# Task item:
Lines to restate from the data below: from the one containing "public final AtomicLong getDeltaCount" to the one containing "비즈니스 로직 구현 |", both included. Give them again exactly, and only them.

# Material for this exercise:
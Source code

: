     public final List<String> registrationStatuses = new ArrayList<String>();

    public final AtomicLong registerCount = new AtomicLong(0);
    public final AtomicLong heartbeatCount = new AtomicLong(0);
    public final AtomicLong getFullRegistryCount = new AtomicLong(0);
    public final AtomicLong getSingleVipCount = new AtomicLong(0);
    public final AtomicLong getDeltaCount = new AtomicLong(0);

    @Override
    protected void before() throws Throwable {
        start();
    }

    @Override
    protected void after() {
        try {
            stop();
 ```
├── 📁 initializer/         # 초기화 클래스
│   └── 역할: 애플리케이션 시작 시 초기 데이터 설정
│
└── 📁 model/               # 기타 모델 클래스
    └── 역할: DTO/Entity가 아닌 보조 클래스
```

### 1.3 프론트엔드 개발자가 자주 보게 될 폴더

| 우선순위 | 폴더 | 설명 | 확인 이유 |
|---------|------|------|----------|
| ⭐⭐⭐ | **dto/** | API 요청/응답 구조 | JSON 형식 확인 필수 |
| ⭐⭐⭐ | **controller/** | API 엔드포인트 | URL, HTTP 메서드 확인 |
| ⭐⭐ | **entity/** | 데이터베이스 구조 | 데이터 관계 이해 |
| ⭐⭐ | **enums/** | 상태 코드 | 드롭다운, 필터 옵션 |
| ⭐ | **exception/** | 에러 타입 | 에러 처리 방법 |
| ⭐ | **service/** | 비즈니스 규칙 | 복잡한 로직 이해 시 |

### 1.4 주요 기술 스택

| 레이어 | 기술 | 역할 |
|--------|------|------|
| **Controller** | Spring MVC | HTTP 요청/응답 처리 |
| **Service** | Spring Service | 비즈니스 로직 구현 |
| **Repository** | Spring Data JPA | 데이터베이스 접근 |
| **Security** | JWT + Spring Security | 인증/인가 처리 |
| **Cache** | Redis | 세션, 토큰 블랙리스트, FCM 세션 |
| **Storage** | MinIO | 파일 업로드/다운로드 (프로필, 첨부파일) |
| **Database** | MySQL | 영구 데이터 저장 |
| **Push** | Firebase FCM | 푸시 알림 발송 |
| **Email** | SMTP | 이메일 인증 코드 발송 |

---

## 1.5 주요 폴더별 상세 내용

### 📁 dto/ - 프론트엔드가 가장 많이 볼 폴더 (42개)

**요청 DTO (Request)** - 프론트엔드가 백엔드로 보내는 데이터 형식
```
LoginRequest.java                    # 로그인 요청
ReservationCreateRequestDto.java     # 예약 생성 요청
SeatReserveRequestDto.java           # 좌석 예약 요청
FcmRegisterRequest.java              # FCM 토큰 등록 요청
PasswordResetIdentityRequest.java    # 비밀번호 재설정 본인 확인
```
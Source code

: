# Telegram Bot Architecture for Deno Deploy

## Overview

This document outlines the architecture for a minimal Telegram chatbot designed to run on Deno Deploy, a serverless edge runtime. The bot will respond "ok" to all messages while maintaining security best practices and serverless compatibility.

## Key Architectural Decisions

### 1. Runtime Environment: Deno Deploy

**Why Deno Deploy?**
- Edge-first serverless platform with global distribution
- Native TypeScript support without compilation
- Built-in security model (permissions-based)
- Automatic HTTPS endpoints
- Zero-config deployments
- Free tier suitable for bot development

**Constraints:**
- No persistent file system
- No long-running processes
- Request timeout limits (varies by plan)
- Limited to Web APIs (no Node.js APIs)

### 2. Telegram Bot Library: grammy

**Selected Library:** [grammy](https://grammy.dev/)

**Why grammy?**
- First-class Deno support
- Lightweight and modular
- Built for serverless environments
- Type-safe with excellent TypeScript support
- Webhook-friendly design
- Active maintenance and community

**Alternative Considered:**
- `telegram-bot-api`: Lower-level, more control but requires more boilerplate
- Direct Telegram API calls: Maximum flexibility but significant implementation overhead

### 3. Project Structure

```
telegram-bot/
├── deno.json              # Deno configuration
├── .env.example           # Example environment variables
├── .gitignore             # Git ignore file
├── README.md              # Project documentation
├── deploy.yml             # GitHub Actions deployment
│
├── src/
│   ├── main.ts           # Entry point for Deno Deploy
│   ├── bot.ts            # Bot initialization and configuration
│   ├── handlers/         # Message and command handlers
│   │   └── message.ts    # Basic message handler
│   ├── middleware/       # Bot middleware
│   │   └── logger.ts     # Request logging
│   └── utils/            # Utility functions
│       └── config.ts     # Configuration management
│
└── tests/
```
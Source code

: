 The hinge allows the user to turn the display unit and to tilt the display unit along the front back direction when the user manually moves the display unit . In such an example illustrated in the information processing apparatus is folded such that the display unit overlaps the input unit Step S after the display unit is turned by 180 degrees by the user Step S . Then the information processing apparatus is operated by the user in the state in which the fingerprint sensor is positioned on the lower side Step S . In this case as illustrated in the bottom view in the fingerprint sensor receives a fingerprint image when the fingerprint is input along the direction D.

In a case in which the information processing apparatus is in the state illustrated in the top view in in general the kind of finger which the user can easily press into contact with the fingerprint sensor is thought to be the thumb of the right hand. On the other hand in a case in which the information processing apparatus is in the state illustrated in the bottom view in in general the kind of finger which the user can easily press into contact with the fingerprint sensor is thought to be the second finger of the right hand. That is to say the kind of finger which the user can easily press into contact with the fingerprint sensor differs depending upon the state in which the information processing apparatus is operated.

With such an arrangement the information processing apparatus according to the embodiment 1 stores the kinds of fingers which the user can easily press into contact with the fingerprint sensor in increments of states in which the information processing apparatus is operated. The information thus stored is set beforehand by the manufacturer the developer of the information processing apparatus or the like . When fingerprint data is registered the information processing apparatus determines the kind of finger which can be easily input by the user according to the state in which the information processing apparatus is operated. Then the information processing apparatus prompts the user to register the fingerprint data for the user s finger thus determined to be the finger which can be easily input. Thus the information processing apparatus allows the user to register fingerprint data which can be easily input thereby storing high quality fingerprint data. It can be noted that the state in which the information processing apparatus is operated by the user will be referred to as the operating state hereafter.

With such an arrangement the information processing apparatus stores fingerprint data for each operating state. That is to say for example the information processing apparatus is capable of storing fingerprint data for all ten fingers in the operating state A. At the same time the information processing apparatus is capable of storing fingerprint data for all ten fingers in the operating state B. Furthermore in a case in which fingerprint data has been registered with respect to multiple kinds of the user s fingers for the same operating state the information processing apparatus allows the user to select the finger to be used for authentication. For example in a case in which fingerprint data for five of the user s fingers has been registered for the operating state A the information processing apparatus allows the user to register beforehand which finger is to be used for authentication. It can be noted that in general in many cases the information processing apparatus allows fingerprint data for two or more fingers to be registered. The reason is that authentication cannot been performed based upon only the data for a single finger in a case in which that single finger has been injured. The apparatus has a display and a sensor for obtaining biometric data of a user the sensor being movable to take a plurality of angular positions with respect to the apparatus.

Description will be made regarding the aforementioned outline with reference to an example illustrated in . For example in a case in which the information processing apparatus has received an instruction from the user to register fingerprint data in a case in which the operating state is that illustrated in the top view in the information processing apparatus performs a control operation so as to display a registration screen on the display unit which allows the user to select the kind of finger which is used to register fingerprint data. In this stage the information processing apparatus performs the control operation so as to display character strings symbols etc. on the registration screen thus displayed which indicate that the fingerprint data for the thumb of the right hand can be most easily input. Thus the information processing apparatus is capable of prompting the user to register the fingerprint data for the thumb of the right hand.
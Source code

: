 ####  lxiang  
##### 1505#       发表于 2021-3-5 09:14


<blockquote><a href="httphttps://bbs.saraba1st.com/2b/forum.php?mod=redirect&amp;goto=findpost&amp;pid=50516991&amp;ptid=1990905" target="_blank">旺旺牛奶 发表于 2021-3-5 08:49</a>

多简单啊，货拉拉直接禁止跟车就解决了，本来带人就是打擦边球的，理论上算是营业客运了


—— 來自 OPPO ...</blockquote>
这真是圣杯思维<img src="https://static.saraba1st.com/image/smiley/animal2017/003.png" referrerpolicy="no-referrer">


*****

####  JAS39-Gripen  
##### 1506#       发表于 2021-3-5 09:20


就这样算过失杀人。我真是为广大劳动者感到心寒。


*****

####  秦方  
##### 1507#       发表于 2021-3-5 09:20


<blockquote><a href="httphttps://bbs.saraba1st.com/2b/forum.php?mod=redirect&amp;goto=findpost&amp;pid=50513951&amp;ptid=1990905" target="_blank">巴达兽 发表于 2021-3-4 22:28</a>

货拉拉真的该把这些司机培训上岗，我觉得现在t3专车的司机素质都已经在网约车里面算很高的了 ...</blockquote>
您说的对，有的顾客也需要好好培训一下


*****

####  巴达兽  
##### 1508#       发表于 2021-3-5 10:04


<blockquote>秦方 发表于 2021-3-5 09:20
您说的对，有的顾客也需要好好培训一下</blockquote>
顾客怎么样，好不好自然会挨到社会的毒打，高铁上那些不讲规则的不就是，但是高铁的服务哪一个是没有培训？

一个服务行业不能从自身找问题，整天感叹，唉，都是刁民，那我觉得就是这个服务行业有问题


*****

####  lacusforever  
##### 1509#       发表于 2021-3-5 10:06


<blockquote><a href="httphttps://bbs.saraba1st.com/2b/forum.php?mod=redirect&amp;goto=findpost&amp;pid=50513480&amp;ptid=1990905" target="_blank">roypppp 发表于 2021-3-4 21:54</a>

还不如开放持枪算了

# Solved problem:
    public final AtomicLong getDeltaCount = new AtomicLong(0);

    @Override
    protected void before() throws Throwable {
        start();
    }

    @Override
    protected void after() {
        try {
            stop();
 ```
├── 📁 initializer/         # 초기화 클래스
│   └── 역할: 애플리케이션 시작 시 초기 데이터 설정
│
└── 📁 model/               # 기타 모델 클래스
    └── 역할: DTO/Entity가 아닌 보조 클래스
```

### 1.3 프론트엔드 개발자가 자주 보게 될 폴더

| 우선순위 | 폴더 | 설명 | 확인 이유 |
|---------|------|------|----------|
| ⭐⭐⭐ | **dto/** | API 요청/응답 구조 | JSON 형식 확인 필수 |
| ⭐⭐⭐ | **controller/** | API 엔드포인트 | URL, HTTP 메서드 확인 |
| ⭐⭐ | **entity/** | 데이터베이스 구조 | 데이터 관계 이해 |
| ⭐⭐ | **enums/** | 상태 코드 | 드롭다운, 필터 옵션 |
| ⭐ | **exception/** | 에러 타입 | 에러 처리 방법 |
| ⭐ | **service/** | 비즈니스 규칙 | 복잡한 로직 이해 시 |

### 1.4 주요 기술 스택

| 레이어 | 기술 | 역할 |
|--------|------|------|
| **Controller** | Spring MVC | HTTP 요청/응답 처리 |
| **Service** | Spring Service | 비즈니스 로직 구현 |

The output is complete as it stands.